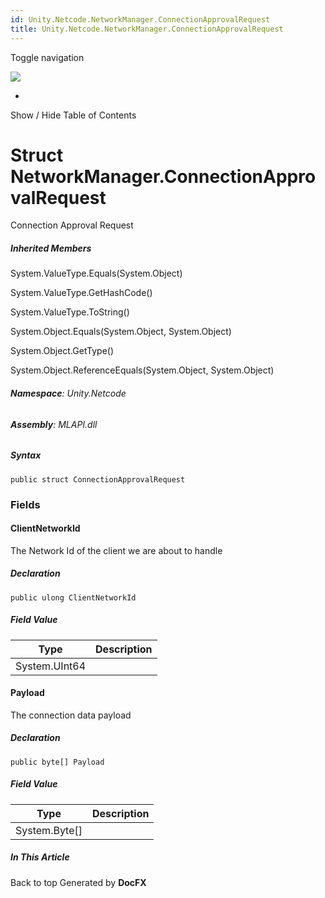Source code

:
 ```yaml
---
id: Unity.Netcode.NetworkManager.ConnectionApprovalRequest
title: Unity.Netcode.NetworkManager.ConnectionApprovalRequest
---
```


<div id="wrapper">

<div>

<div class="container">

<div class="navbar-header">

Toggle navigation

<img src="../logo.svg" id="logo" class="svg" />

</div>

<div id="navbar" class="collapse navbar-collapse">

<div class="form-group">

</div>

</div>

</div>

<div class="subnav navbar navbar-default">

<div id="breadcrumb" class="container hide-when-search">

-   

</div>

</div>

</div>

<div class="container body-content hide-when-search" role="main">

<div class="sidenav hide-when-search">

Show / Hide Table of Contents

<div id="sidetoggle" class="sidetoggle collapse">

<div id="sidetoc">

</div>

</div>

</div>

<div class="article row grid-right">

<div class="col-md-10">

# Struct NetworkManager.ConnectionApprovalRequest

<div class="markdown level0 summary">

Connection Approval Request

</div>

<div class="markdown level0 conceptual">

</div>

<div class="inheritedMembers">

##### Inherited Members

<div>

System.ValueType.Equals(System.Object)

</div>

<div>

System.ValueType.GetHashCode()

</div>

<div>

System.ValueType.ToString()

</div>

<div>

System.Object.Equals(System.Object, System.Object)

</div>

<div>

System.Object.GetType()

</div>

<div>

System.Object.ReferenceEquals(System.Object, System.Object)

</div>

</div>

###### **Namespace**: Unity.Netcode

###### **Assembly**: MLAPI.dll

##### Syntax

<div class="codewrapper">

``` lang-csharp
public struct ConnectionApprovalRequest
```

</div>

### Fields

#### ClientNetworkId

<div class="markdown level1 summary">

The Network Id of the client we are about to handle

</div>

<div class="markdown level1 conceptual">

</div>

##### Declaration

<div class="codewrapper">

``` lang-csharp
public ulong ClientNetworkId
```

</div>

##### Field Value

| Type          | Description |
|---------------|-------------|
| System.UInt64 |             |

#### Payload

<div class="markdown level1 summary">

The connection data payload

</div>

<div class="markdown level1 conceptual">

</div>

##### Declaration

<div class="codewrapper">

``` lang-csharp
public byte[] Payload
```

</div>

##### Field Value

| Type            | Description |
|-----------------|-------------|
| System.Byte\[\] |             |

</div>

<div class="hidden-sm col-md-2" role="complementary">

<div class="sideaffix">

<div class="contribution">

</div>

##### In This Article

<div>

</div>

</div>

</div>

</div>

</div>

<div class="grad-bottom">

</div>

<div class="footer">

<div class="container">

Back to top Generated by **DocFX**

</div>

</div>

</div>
· · · · · · ·
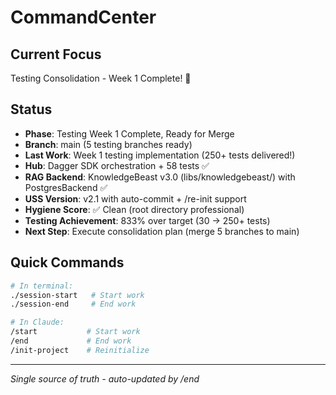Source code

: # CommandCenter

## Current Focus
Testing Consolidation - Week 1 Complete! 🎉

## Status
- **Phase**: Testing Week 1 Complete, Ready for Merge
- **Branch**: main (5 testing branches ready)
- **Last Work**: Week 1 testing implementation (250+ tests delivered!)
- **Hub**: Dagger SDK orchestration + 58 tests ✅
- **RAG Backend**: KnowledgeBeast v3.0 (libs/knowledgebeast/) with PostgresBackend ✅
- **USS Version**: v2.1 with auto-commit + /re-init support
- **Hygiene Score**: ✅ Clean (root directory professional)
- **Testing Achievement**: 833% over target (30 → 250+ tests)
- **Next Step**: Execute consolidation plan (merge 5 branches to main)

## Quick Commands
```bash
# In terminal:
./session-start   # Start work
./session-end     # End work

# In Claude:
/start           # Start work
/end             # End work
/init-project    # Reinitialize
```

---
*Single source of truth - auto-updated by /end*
· · · · · · ·
◆ **YOUR TASK**
Search the material above for the word "public", and return each line that holds it.

◆ **EXERCISE ANSWER**
public struct ConnectionApprovalRequest
public ulong ClientNetworkId
public byte[] Payload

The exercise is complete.